Exercise details: Among these records, tally each line with the word "intervention"; the answer is that number alone.

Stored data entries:
^^^^^^^^^^^^^^^^

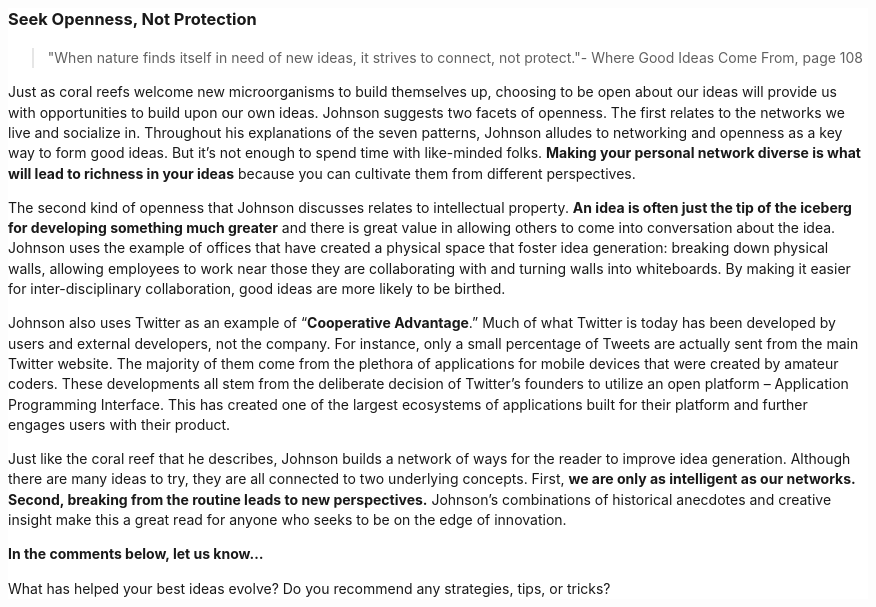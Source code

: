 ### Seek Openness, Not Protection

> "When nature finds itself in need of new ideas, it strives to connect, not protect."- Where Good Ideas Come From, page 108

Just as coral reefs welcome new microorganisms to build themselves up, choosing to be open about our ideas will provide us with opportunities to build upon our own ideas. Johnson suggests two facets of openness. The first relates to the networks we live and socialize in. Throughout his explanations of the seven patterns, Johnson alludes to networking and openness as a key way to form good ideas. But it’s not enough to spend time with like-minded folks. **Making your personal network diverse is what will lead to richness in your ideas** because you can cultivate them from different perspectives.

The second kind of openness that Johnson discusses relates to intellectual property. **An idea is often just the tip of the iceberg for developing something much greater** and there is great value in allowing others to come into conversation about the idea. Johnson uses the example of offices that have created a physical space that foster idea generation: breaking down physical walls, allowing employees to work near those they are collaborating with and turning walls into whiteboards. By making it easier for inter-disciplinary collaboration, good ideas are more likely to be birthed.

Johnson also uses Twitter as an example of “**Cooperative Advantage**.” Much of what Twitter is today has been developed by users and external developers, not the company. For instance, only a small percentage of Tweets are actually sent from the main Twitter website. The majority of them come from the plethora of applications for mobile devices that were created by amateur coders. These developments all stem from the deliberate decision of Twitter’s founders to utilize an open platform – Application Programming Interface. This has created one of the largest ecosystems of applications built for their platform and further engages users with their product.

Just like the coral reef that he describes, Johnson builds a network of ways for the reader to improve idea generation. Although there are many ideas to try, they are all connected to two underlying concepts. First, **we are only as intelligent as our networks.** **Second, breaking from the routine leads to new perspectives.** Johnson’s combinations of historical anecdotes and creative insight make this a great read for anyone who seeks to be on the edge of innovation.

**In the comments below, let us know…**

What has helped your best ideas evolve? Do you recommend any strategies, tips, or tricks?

^^^^^^^^^^^^^^^^

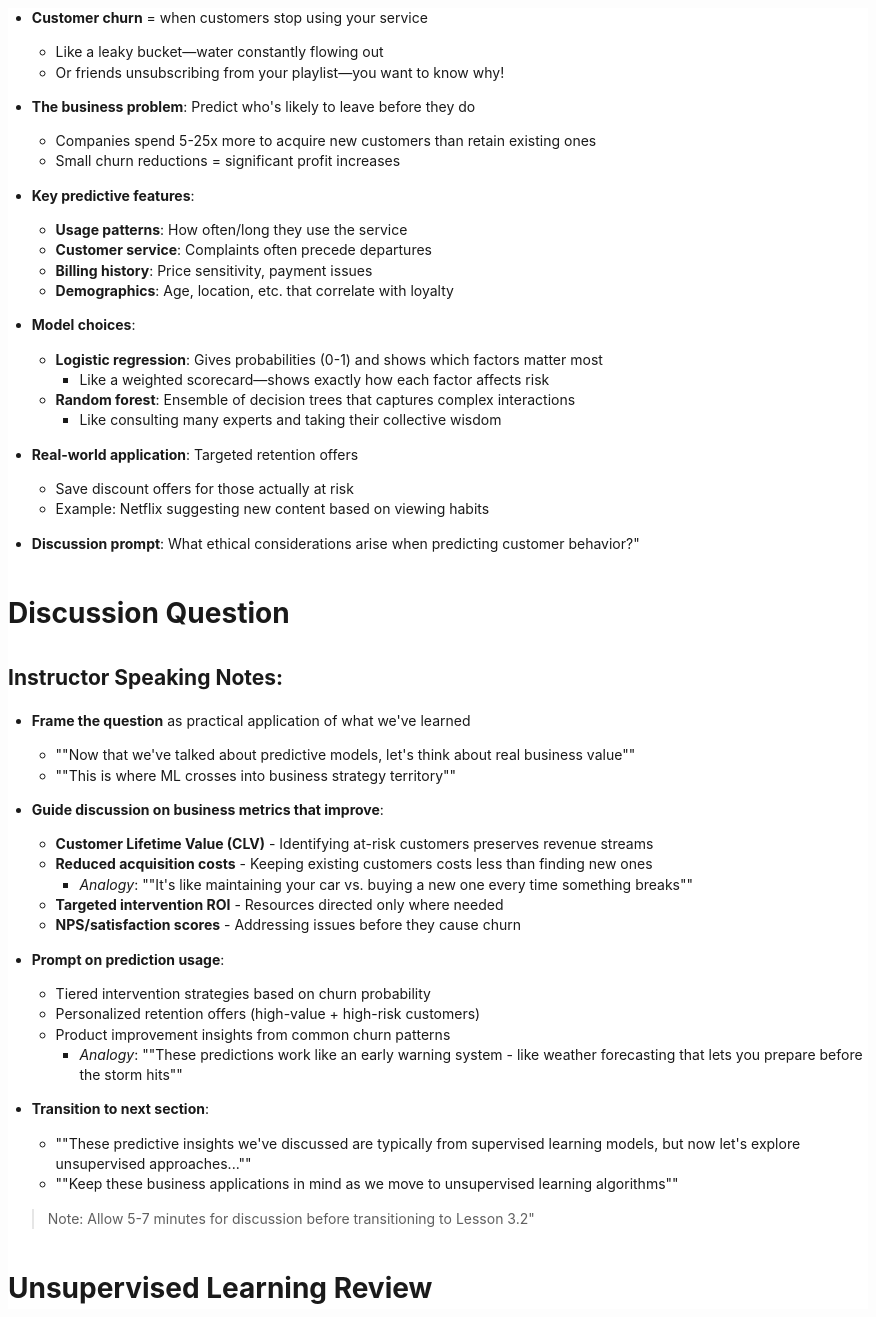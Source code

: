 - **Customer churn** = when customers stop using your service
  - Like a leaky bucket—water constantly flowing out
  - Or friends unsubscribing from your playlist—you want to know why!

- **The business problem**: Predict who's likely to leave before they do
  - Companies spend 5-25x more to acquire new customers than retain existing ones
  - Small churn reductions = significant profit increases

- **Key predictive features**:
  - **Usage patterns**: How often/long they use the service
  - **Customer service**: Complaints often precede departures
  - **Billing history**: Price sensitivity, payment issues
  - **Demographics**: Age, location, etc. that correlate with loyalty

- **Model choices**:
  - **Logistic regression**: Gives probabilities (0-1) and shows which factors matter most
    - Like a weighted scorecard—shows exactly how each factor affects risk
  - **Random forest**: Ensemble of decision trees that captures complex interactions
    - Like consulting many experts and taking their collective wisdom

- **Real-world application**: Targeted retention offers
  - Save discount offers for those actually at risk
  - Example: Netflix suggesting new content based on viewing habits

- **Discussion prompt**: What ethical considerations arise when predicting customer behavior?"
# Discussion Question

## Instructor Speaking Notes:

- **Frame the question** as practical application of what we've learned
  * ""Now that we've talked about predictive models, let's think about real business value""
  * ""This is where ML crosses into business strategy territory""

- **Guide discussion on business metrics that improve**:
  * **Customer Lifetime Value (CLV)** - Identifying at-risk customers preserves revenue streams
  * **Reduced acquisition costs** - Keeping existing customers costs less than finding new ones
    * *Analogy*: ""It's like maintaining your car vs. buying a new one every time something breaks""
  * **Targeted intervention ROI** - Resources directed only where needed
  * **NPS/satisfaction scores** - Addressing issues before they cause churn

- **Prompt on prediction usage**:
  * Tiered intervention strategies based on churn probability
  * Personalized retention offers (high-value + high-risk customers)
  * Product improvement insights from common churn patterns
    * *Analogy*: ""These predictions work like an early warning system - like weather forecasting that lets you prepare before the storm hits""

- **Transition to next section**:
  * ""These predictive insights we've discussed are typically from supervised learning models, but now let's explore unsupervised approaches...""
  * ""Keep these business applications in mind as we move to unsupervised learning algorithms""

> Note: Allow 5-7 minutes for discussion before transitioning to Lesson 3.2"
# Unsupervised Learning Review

^^^^^^^^^^^^^^^^

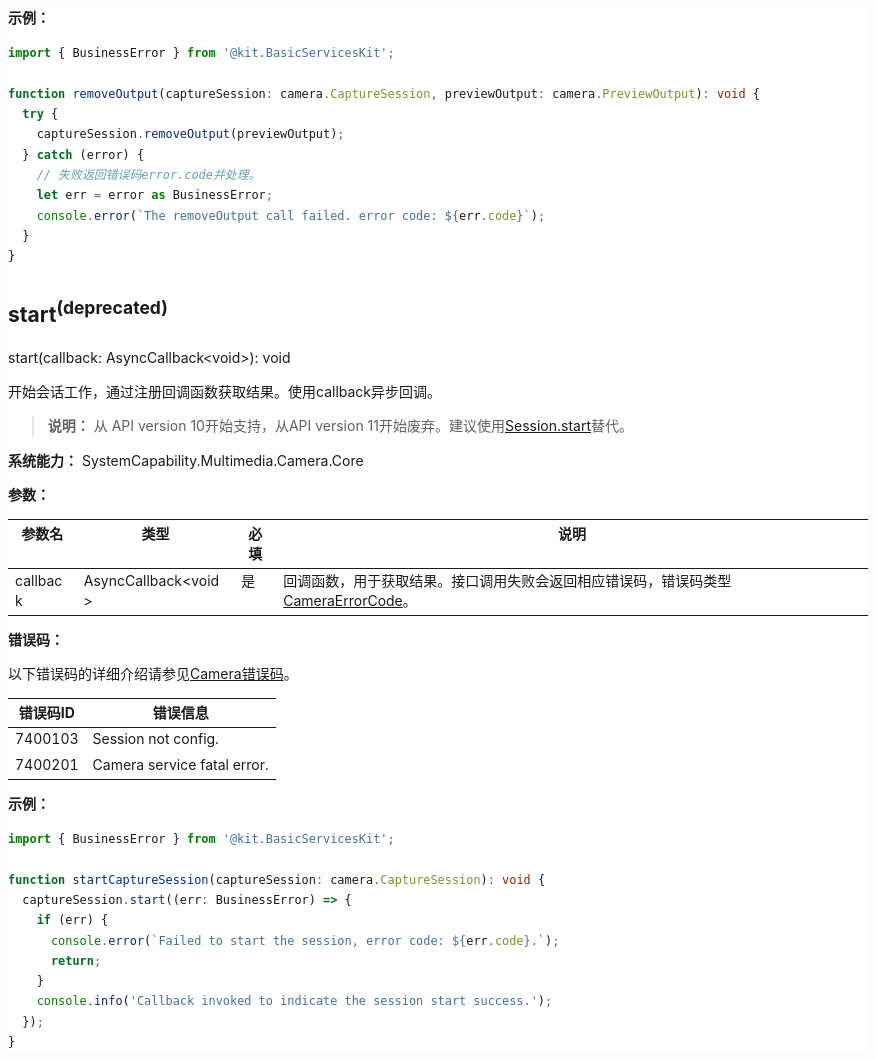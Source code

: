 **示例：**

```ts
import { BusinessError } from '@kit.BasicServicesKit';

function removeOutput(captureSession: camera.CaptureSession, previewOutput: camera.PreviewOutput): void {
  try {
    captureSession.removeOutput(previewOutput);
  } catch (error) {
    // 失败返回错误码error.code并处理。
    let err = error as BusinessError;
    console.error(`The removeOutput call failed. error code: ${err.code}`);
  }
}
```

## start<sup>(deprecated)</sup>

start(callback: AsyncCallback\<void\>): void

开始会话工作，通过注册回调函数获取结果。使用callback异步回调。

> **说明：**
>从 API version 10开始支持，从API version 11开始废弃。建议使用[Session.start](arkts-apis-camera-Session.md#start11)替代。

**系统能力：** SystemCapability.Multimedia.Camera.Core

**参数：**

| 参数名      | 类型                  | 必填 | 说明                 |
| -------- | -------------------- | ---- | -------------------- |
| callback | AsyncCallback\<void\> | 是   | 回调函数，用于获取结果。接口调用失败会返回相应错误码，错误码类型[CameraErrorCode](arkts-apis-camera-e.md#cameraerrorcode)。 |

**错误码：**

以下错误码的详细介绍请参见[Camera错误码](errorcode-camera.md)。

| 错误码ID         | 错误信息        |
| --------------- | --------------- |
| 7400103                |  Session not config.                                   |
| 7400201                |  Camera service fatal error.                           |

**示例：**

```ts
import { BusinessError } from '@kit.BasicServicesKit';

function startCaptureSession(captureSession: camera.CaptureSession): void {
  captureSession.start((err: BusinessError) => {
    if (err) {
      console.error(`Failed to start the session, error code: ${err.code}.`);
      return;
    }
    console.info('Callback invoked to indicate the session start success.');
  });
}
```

^^^^^^^^^^^^^^^^

Result of this task: 2